23. Hukuk Dairesi Esas No: 2017/725 Karar No: 2020/2415 Karar Tarihi: 02.07.2020
Yargıtay 23. Hukuk Dairesi 2017/725 Esas 2020/2415 Karar Sayılı İlamı
Özet:
Davacı şirketlerin borca batık duruma gelmeleri nedeniyle iflasın 1 yıl süreyle ertelenmesi talebiyle açtıkları davada, mahkeme davanın reddine karar vermiştir. Davacılar vekili, ilk derece mahkemesi kararına karşı istinaf başvurusunda bulunmuş ancak istinaf başvurusu da reddedilmiştir. Dosya incelendiğinde davacı vekilinin tüm temyiz sebeplerinin yerinde görülmediği sonucuna varılmış ve hüküm ONANMIŞTIR. Kanun maddeleri: Borçlar Kanunu, İflas Kanunu.

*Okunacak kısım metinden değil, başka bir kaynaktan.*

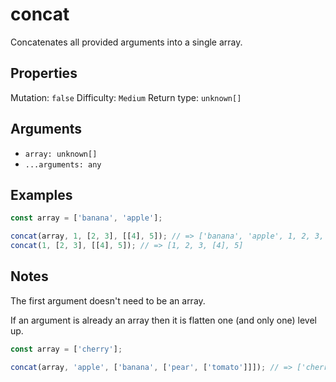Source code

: # concat

Concatenates all provided arguments into a single array.

## Properties

Mutation: `false`
Difficulty: `Medium`
Return type: `unknown[]`

## Arguments

- `array: unknown[]`
- `...arguments: any`

## Examples

```typescript
const array = ['banana', 'apple'];

concat(array, 1, [2, 3], [[4], 5]); // => ['banana', 'apple', 1, 2, 3, [4], 5] (notice the flatten array at the end)
concat(1, [2, 3], [[4], 5]); // => [1, 2, 3, [4], 5]
```

## Notes

The first argument doesn't need to be an array.

If an argument is already an array then it is flatten one (and only one) level up.

```typescript
const array = ['cherry'];

concat(array, 'apple', ['banana', ['pear', ['tomato']]]); // => ['cherry', 'apple', 'banana', ['pear', ['tomato']]]
```
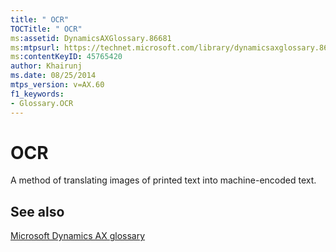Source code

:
 ```yaml
---
title: " OCR"
TOCTitle: " OCR"
ms:assetid: DynamicsAXGlossary.86681
ms:mtpsurl: https://technet.microsoft.com/library/dynamicsaxglossary.86681(v=AX.60)
ms:contentKeyID: 45765420
author: Khairunj
ms.date: 08/25/2014
mtps_version: v=AX.60
f1_keywords:
- Glossary.OCR
---
```


# OCR

A method of translating images of printed text into machine-encoded text.

## See also

[Microsoft Dynamics AX glossary](glossary/microsoft-dynamics-ax-glossary.md)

23. Hukuk Dairesi 2017/725 E. , 2020/2415 K.
"İçtihat Metni"
MAHKEMESİ : .... Bölge Adliye Mahkemesi 17. Hukuk Dairesi Taraflar arasındaki iflas davasının yapılan yargılaması sonunda ilamda yazılı nedenlerden dolayı davanın esastan reddine yönelik verilen hükmün süresi içinde davacılar vekilince duruşmalı temyiz edilmiştir. Temyize konu karar niteliği gereği duruşmaya tâbi olmadığından duruşma isteminin reddiyle incelemenin evrak üzerinde yapılmasına karar verildikten ve temyiz isteğinin süresinde olduğu anlaşıldıktan sonra dosya incelendi, gereği konuşulup düşünüldü. - K A R A R - Davacı vekili, davacı şirketlerin alacaklarını bir süredir tahsil edememesi, global kriz, finans sektöründeki faiz artışları ve döviz kurundaki yükselişler nedeni ile borca batık duruma geldiklerini ancak iflasın ertelenmesi halinde sunulan iyileştirme projesi ile borçtan kurtulabileceklerini ileri sürerek iflasın 1 yıl süre ile ertelenmesine karar verilmesini talep ve dava etmişlerdir. Müdahiller, davanın reddini istemişlerdir. Mahkemece, iddia, savunma, benimsnene bilirkişi ve kayyım raporlarına göre; iflas erteleme kararı verilebilmesinin ön koşulunun borca batıklık olduğu, davacı şirketlerin borca batık durumda olmadığı gerekçesi ile davanın reddine karar verilmiştir. İlk derece mahkemesi kararına karşı davacılar vekilince istinaf kanun yoluna başvurulması üzerine, .... Bölge Adliye Mahkemesi 17. Hukuk Dairesi tarafından istinaf başvurusunun esastan reddine karar verilmiştir. Bu karara karşı süresinde davacı vekilince süresinde temyiz yoluna başvurulması üzerine dosya incelendi, gereği konuşulup düşünüldü. Dosyadaki yazılara, kararın dayandığı gerektirici sebeplere, delillerin takdirinde bir isabetsizlik bulunmamasına ve özellikle grup şirket borçlarının birbirlerine olan kefaletlerinin pasife dahil olmasnın mümkün bulunmadığına göre davacılar vekilinin tüm temyiz sebepleri yerinde görülmemiştir. SONUÇ: Yukarıda açıklanan nedenlerle .... Bölge Adliye Mahkemesi 17. Hukuk Dairesi kararına ilişkin davacı vekilinin tüm temyiz sebeplerinin reddiyle usul ve kanuna uygun bulunan hükmün ONANMASINA, aşağıda yazılı onama harcının temyiz edenlerden alınmasına, 02.07.2020 tarihinde oy birliğiyle karar verildi.